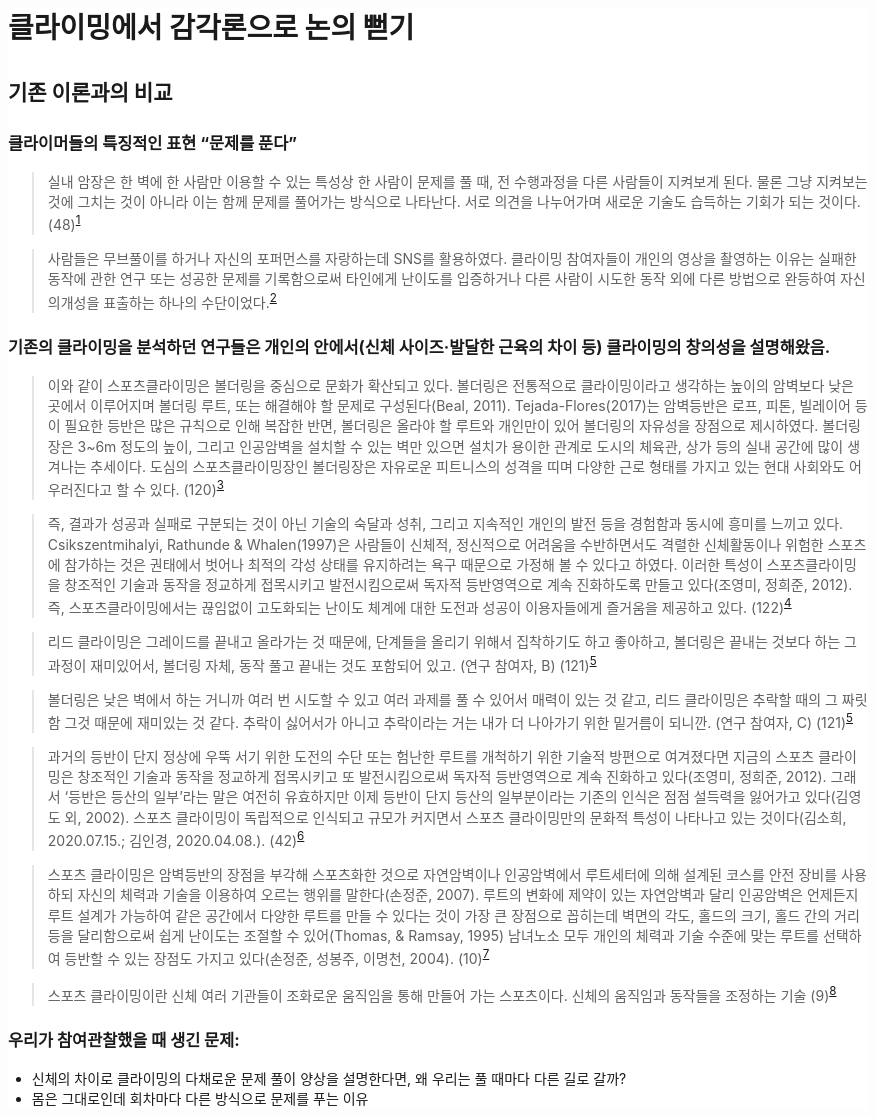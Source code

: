 # **클라이밍에서 감각론으로 논의 뻗기** 

## 기존 이론과의 비교

### 클라이머들의 특징적인 표현 **“문제를 푼다”**

> 실내 암장은 한 벽에 한 사람만 이용할 수 있는 특성상 한 사람이 문제를 풀 때, 전 수행과정을 다른 사람들이 지켜보게 된다. 물론 그냥 지켜보는 것에 그치는 것이 아니라 이는 함께 문제를 풀어가는 방식으로 나타난다. 서로 의견을 나누어가며 새로운 기술도 습득하는 기회가 되는 것이다. (48)<sup>[1](#footnote_1)</sup>

> 사람들은 무브풀이를 하거나 자신의 포퍼먼스를 자랑하는데 SNS를 활용하였다. 클라이밍 참여자들이 개인의 영상을 촬영하는 이유는 실패한 동작에 관한 연구 또는 성공한 문제를 기록함으로써 타인에게 난이도를 입증하거나 다른 사람이 시도한 동작 외에 다른 방법으로 완등하여 자신의개성을 표출하는 하나의 수단이었다.<sup>[2](#footnote_2)</sup>


### 기존의 클라이밍을 분석하던 연구들은 개인의 안에서(신체 사이즈·발달한 근육의 차이 등) 클라이밍의 창의성을 설명해왔음.

> 이와 같이 스포츠클라이밍은 볼더링을 중심으로 문화가 확산되고 있다. 볼더링은 전통적으로 클라이밍이라고 생각하는 높이의 암벽보다 낮은 곳에서 이루어지며 볼더링 루트, 또는 해결해야 할 문제로 구성된다(Beal, 2011). Tejada-Flores(2017)는 암벽등반은 로프, 피톤, 빌레이어 등이 필요한 등반은 많은 규칙으로 인해 복잡한 반면, 볼더링은 올라야 할 루트와 개인만이 있어 볼더링의 자유성을 장점으로 제시하였다. 볼더링장은 3~6m 정도의 높이, 그리고 인공암벽을 설치할 수 있는 벽만 있으면 설치가 용이한 관계로 도시의 체육관, 상가 등의 실내 공간에 많이 생겨나는 추세이다. 도심의 스포츠클라이밍장인 볼더링장은 자유로운 피트니스의 성격을 띠며 다양한 근로 형태를 가지고 있는 현대 사회와도 어우러진다고 할 수 있다. (120)<sup>[3](#footnote_3)</sup>

> 즉, 결과가 성공과 실패로 구분되는 것이 아닌 기술의 숙달과 성취, 그리고 지속적인 개인의 발전 등을 경험함과 동시에 흥미를 느끼고 있다. Csikszentmihalyi, Rathunde & Whalen(1997)은 사람들이 신체적, 정신적으로 어려움을 수반하면서도 격렬한 신체활동이나 위험한 스포츠에 참가하는 것은 권태에서 벗어나 최적의 각성 상태를 유지하려는 욕구 때문으로 가정해 볼 수 있다고 하였다. 이러한 특성이 스포츠클라이밍을 창조적인 기술과 동작을 정교하게 접목시키고 발전시킴으로써 독자적 등반영역으로 계속 진화하도록 만들고 있다(조영미, 정희준, 2012). 즉, 스포츠클라이밍에서는 끊임없이 고도화되는 난이도 체계에 대한 도전과 성공이 이용자들에게 즐거움을 제공하고 있다. (122)<sup>[4](#footnote_4)</sup>

> 리드 클라이밍은 그레이드를 끝내고 올라가는 것 때문에, 단계들을 올리기 위해서 집착하기도 하고 좋아하고, 볼더링은 끝내는 것보다 하는 그 과정이 재미있어서, 볼더링 자체, 동작 풀고 끝내는 것도 포함되어 있고. (연구 참여자, B) (121)<sup>[5](#footnote_5)</sup>

> 볼더링은 낮은 벽에서 하는 거니까 여러 번 시도할 수 있고 여러 과제를 풀 수 있어서 매력이 있는 것 같고, 리드 클라이밍은 추락할 때의 그 짜릿함 그것 때문에 재미있는 것 같다. 추락이 싫어서가 아니고 추락이라는 거는 내가 더 나아가기 위한 밑거름이 되니깐. (연구 참여자, C) (121)<sup>[5](#footnote_5)</sup>

> 과거의 등반이 단지 정상에 우뚝 서기 위한 도전의 수단 또는 험난한 루트를 개척하기 위한 기술적 방편으로 여겨졌다면 지금의 스포츠 클라이밍은 창조적인 기술과 동작을 정교하게 접목시키고 또 발전시킴으로써 독자적 등반영역으로 계속 진화하고 있다(조영미, 정희준, 2012). 그래서 ‘등반은 등산의 일부’라는 말은 여전히 유효하지만 이제 등반이 단지 등산의 일부분이라는 기존의 인식은 점점 설득력을 잃어가고 있다(김영도 외, 2002). 스포츠 클라이밍이 독립적으로 인식되고 규모가 커지면서 스포츠 클라이밍만의 문화적 특성이 나타나고 있는 것이다(김소희, 2020.07.15.; 김인경, 2020.04.08.). (42)<sup>[6](#footnote_6)</sup>

> 스포츠 클라이밍은 암벽등반의 장점을 부각해 스포츠화한 것으로 자연암벽이나 인공암벽에서 루트세터에 의해 설계된 코스를 안전 장비를 사용하되 자신의 체력과 기술을 이용하여 오르는 행위를 말한다(손정준, 2007). 루트의 변화에 제약이 있는 자연암벽과 달리 인공암벽은 언제든지 루트 설계가 가능하여 같은 공간에서 다양한 루트를 만들 수 있다는 것이 가장 큰 장점으로 꼽히는데 벽면의 각도, 홀드의 크기, 홀드 간의 거리 등을 달리함으로써 쉽게 난이도는 조절할 수 있어(Thomas, & Ramsay, 1995) 남녀노소 모두 개인의 체력과 기술 수준에 맞는 루트를 선택하여 등반할 수 있는 장점도 가지고 있다(손정준, 성봉주, 이명천, 2004). (10)<sup>[7](#footnote_7)</sup>

> 스포츠 클라이밍이란 신체 여러 기관들이 조화로운 움직임을 통해 만들어 가는 스포츠이다. 신체의 움직임과 동작들을 조정하는 기술 (9)<sup>[8](#footnote_8)</sup>


### 우리가 참여관찰했을 때 생긴 문제:

- 신체의 차이로 클라이밍의 다채로운 문제 풀이 양상을 설명한다면, 왜 우리는 풀 때마다 다른 길로 갈까?
- 몸은 그대로인데 회차마다 다른 방식으로 문제를 푸는 이유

> _Problem to work on_:
The listing above, line by line: print it exactly, but not its pictures.

> _Reply_:
Source code

: # **클라이밍에서 감각론으로 논의 뻗기** 

## 기존 이론과의 비교

### 클라이머들의 특징적인 표현 **“문제를 푼다”**

> 실내 암장은 한 벽에 한 사람만 이용할 수 있는 특성상 한 사람이 문제를 풀 때, 전 수행과정을 다른 사람들이 지켜보게 된다. 물론 그냥 지켜보는 것에 그치는 것이 아니라 이는 함께 문제를 풀어가는 방식으로 나타난다. 서로 의견을 나누어가며 새로운 기술도 습득하는 기회가 되는 것이다. (48)<sup>[1](#footnote_1)</sup>

> 사람들은 무브풀이를 하거나 자신의 포퍼먼스를 자랑하는데 SNS를 활용하였다. 클라이밍 참여자들이 개인의 영상을 촬영하는 이유는 실패한 동작에 관한 연구 또는 성공한 문제를 기록함으로써 타인에게 난이도를 입증하거나 다른 사람이 시도한 동작 외에 다른 방법으로 완등하여 자신의개성을 표출하는 하나의 수단이었다.<sup>[2](#footnote_2)</sup>


### 기존의 클라이밍을 분석하던 연구들은 개인의 안에서(신체 사이즈·발달한 근육의 차이 등) 클라이밍의 창의성을 설명해왔음.

> 이와 같이 스포츠클라이밍은 볼더링을 중심으로 문화가 확산되고 있다. 볼더링은 전통적으로 클라이밍이라고 생각하는 높이의 암벽보다 낮은 곳에서 이루어지며 볼더링 루트, 또는 해결해야 할 문제로 구성된다(Beal, 2011). Tejada-Flores(2017)는 암벽등반은 로프, 피톤, 빌레이어 등이 필요한 등반은 많은 규칙으로 인해 복잡한 반면, 볼더링은 올라야 할 루트와 개인만이 있어 볼더링의 자유성을 장점으로 제시하였다. 볼더링장은 3~6m 정도의 높이, 그리고 인공암벽을 설치할 수 있는 벽만 있으면 설치가 용이한 관계로 도시의 체육관, 상가 등의 실내 공간에 많이 생겨나는 추세이다. 도심의 스포츠클라이밍장인 볼더링장은 자유로운 피트니스의 성격을 띠며 다양한 근로 형태를 가지고 있는 현대 사회와도 어우러진다고 할 수 있다. (120)<sup>[3](#footnote_3)</sup>

> 즉, 결과가 성공과 실패로 구분되는 것이 아닌 기술의 숙달과 성취, 그리고 지속적인 개인의 발전 등을 경험함과 동시에 흥미를 느끼고 있다. Csikszentmihalyi, Rathunde & Whalen(1997)은 사람들이 신체적, 정신적으로 어려움을 수반하면서도 격렬한 신체활동이나 위험한 스포츠에 참가하는 것은 권태에서 벗어나 최적의 각성 상태를 유지하려는 욕구 때문으로 가정해 볼 수 있다고 하였다. 이러한 특성이 스포츠클라이밍을 창조적인 기술과 동작을 정교하게 접목시키고 발전시킴으로써 독자적 등반영역으로 계속 진화하도록 만들고 있다(조영미, 정희준, 2012). 즉, 스포츠클라이밍에서는 끊임없이 고도화되는 난이도 체계에 대한 도전과 성공이 이용자들에게 즐거움을 제공하고 있다. (122)<sup>[4](#footnote_4)</sup>

> 리드 클라이밍은 그레이드를 끝내고 올라가는 것 때문에, 단계들을 올리기 위해서 집착하기도 하고 좋아하고, 볼더링은 끝내는 것보다 하는 그 과정이 재미있어서, 볼더링 자체, 동작 풀고 끝내는 것도 포함되어 있고. (연구 참여자, B) (121)<sup>[5](#footnote_5)</sup>

> 볼더링은 낮은 벽에서 하는 거니까 여러 번 시도할 수 있고 여러 과제를 풀 수 있어서 매력이 있는 것 같고, 리드 클라이밍은 추락할 때의 그 짜릿함 그것 때문에 재미있는 것 같다. 추락이 싫어서가 아니고 추락이라는 거는 내가 더 나아가기 위한 밑거름이 되니깐. (연구 참여자, C) (121)<sup>[5](#footnote_5)</sup>

> 과거의 등반이 단지 정상에 우뚝 서기 위한 도전의 수단 또는 험난한 루트를 개척하기 위한 기술적 방편으로 여겨졌다면 지금의 스포츠 클라이밍은 창조적인 기술과 동작을 정교하게 접목시키고 또 발전시킴으로써 독자적 등반영역으로 계속 진화하고 있다(조영미, 정희준, 2012). 그래서 ‘등반은 등산의 일부’라는 말은 여전히 유효하지만 이제 등반이 단지 등산의 일부분이라는 기존의 인식은 점점 설득력을 잃어가고 있다(김영도 외, 2002). 스포츠 클라이밍이 독립적으로 인식되고 규모가 커지면서 스포츠 클라이밍만의 문화적 특성이 나타나고 있는 것이다(김소희, 2020.07.15.; 김인경, 2020.04.08.). (42)<sup>[6](#footnote_6)</sup>

> 스포츠 클라이밍은 암벽등반의 장점을 부각해 스포츠화한 것으로 자연암벽이나 인공암벽에서 루트세터에 의해 설계된 코스를 안전 장비를 사용하되 자신의 체력과 기술을 이용하여 오르는 행위를 말한다(손정준, 2007). 루트의 변화에 제약이 있는 자연암벽과 달리 인공암벽은 언제든지 루트 설계가 가능하여 같은 공간에서 다양한 루트를 만들 수 있다는 것이 가장 큰 장점으로 꼽히는데 벽면의 각도, 홀드의 크기, 홀드 간의 거리 등을 달리함으로써 쉽게 난이도는 조절할 수 있어(Thomas, & Ramsay, 1995) 남녀노소 모두 개인의 체력과 기술 수준에 맞는 루트를 선택하여 등반할 수 있는 장점도 가지고 있다(손정준, 성봉주, 이명천, 2004). (10)<sup>[7](#footnote_7)</sup>

> 스포츠 클라이밍이란 신체 여러 기관들이 조화로운 움직임을 통해 만들어 가는 스포츠이다. 신체의 움직임과 동작들을 조정하는 기술 (9)<sup>[8](#footnote_8)</sup>


### 우리가 참여관찰했을 때 생긴 문제:

- 신체의 차이로 클라이밍의 다채로운 문제 풀이 양상을 설명한다면, 왜 우리는 풀 때마다 다른 길로 갈까?
- 몸은 그대로인데 회차마다 다른 방식으로 문제를 푸는 이유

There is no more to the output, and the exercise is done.